当時のロケはどこでも野次馬?が殺到して、大変苦労したそうですね。 寅さん映画第13作「男はつらいよ 寅次郎恋やつれ」でも、山陰本線温泉津駅で降りた寅さんたちが改札口へ向かう背後で蒸機・内燃機牽引列車の窓から大勢の人たちが見物している様子が映り込んでも山田監督は諦めてOKしたと思われます。(故に本作の乗客は動員されたエキストラです)

本作では急行きりしま号に拘らず、鹿児島11:52発(西鹿児島始発ですが)の急行高千穂号として映せば良かったとも考えられます。
高千穂号は荷物車を含めても6両編成で鹿児島から東京へ向かいますので(但し30時間程掛ります)、桜島をバックにした映像ともマッチします。 でも小生としては、良くぞサービスカットを入れてくださいましたと思っています。

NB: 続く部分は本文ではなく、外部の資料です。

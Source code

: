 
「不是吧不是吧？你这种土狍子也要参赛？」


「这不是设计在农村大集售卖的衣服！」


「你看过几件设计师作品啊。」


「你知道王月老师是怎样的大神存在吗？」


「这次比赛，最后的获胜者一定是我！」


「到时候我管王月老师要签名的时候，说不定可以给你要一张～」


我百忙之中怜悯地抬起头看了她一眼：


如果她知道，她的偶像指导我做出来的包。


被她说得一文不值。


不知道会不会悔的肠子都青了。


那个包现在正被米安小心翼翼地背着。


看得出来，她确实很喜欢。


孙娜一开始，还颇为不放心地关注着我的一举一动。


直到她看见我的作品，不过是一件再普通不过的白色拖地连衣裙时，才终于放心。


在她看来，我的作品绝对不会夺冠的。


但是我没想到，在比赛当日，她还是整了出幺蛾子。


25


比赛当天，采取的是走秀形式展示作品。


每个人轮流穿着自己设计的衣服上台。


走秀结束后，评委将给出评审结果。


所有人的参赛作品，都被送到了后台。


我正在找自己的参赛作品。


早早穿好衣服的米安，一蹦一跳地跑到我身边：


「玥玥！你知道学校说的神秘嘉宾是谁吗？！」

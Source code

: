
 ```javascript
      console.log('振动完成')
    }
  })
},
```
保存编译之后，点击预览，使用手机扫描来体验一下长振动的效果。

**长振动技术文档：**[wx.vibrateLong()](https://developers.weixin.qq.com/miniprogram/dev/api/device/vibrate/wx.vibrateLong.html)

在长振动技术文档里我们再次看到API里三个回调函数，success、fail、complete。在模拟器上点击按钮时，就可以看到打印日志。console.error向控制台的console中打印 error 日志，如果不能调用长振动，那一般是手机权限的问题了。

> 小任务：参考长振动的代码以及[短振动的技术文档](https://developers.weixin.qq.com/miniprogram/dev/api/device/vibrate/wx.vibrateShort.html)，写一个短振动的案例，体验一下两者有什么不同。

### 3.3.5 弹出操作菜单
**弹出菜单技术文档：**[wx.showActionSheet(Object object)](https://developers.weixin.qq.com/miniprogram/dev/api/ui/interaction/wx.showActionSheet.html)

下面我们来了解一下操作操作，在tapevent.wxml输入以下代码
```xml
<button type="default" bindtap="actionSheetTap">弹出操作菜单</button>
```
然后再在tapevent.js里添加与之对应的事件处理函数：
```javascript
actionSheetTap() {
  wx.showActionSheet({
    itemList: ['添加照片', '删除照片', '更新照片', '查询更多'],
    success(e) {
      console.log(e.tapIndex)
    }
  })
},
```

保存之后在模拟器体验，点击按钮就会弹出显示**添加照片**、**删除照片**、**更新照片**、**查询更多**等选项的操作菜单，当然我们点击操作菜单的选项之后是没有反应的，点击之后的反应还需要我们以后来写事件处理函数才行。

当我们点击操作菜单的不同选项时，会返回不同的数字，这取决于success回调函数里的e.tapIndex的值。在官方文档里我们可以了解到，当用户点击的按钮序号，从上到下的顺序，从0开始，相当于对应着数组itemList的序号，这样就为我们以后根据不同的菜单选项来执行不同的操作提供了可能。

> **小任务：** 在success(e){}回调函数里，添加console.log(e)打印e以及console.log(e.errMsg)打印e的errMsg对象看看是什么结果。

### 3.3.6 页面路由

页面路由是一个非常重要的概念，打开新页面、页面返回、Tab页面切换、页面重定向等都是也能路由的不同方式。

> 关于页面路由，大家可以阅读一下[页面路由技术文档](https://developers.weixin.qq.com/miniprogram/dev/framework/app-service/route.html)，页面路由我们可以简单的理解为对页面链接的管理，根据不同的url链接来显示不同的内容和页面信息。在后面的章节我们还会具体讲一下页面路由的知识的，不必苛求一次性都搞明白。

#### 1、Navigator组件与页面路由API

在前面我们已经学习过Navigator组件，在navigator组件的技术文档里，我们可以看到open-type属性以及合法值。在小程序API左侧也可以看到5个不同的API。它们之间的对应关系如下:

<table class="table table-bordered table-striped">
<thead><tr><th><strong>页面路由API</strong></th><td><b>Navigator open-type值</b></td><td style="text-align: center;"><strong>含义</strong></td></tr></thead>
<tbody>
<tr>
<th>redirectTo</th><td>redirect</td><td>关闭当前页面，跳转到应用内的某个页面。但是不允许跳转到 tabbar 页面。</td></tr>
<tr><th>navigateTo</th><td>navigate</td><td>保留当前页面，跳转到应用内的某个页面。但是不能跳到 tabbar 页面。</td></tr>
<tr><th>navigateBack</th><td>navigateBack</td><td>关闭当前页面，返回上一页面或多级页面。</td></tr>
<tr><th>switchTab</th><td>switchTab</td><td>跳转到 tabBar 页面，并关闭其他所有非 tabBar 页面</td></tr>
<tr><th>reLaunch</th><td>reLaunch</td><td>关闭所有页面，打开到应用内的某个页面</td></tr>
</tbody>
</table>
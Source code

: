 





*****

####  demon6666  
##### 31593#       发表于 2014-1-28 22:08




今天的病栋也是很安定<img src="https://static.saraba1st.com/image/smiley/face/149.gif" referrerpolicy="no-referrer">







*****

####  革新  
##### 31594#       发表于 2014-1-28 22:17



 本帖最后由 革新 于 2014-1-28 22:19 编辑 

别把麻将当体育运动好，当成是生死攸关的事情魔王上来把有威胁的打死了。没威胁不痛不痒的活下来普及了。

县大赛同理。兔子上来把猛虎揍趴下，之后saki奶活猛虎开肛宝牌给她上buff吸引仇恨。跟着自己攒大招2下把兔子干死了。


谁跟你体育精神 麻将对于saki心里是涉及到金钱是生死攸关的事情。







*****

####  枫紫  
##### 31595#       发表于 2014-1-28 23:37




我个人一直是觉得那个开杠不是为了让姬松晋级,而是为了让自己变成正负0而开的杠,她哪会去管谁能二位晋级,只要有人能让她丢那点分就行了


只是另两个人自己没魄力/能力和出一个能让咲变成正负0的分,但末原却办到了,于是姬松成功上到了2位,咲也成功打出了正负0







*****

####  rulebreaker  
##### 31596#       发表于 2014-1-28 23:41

テツエイダ | URL | 2019-03-21(Thu)12:13 [編集]


霧島

如何にも撮影用に寄せ集めた編成ですね(笑)
両端に荷物車が付いてるのが嘘くさい・・
でも、C55が映るのが嬉しいじゃないですか!
C5534号機、晩年は吉松機関区で一番美しいカマでした。
急行「霧島」、幼児の頃に乗ったそうです(母が言ってました)。
でも霧島連山って、鹿児島本線からは見えないんですよね・・

つだ・なおき | URL | 2019-03-23(Sat)23:14 [編集]


Re: 霧島

つだ なおき様 コメントありがとうございます。

 何より手間を掛けて撮影用の列車を走らせた(構内だけでも)ことに拍手を送りたいですね。そして錦江湾越しに桜島という絶景をバックにC55が走って来るカットは永久保存モノでしょう。

 今回は6年ぶり2回目のcategory日豊本線作品です。前回は急行高千穂号が登場したと記載しましたが、どうやら6年前は現在程 深掘りする視点が無く 高千穂ではなかった様です。 
 東京行のサボは架かっていますが、急行札は無く ハザ2両増結の為の長い停車も無く1分程で発車しています。(本文でそのことに触れているのに!)